> **TASK ITEM**
Look through the listing below and report every line that contains "samples".

> **RECORDED DATA**
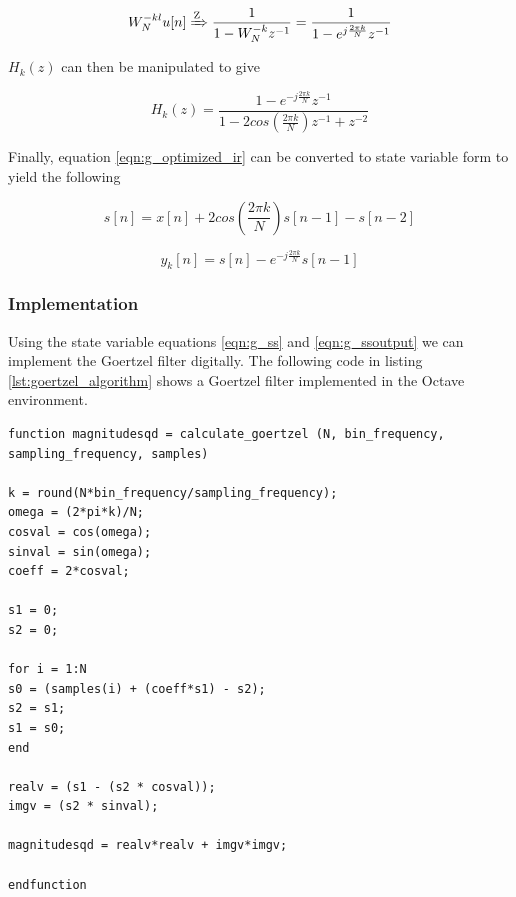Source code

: \begin{equation}
W_N^{-kl}u[n] \xRightarrow{\text{Z}} \frac{1}{1 - W_N^{-k}z^{-1}} = \frac{1}{1 - e^{j\frac{2\pi k}{N}}z^{-1}}
\end{equation}

$H_k(z)$ can then be manipulated to give

\begin{equation}
\label{eqn:g_optimized_ir}
H_k(z) = \frac{1 - e^{-j\frac{2\pi k}{N}}z^{-1}}{1 - 2cos(\frac{2\pi k}{N})z^{-1} + z^{-2}}
\end{equation}

Finally, equation \ref{eqn:g_optimized_ir} can be converted to state variable form to yield the following


\begin{equation}
\label{eqn:g_ss}
s[n] = x[n]+2cos(\frac{2\pi k}{N})s[n-1]-s[n-2]
\end{equation}


\begin{equation}
\label{eqn:g_ssoutput}
y_k[n] = s[n]-e^{-j\frac{2\pi k}{N}}s[n-1]
\end{equation}



\subsubsection{Implementation}
\label{sec:goertzel_implementation}
Using the state variable equations \ref{eqn:g_ss} and \ref{eqn:g_ssoutput} we can implement the Goertzel filter digitally. The following code in listing \ref{lst:goertzel_algorithm} shows a Goertzel filter implemented in the Octave environment.

\begin{lstlisting}[caption={Goertzel Algorithm - Octave Implementation\label{lst:goertzel_algorithm}}]
function magnitudesqd = calculate_goertzel (N, bin_frequency, sampling_frequency, samples)

k = round(N*bin_frequency/sampling_frequency);
omega = (2*pi*k)/N;
cosval = cos(omega);
sinval = sin(omega);
coeff = 2*cosval;

s1 = 0;
s2 = 0;

for i = 1:N
s0 = (samples(i) + (coeff*s1) - s2);
s2 = s1;
s1 = s0;    
end

realv = (s1 - (s2 * cosval));
imgv = (s2 * sinval);  

magnitudesqd = realv*realv + imgv*imgv;

endfunction
\end{lstlisting}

> **WRITTEN ANSWER**
function magnitudesqd = calculate_goertzel (N, bin_frequency, sampling_frequency, samples)
s0 = (samples(i) + (coeff*s1) - s2);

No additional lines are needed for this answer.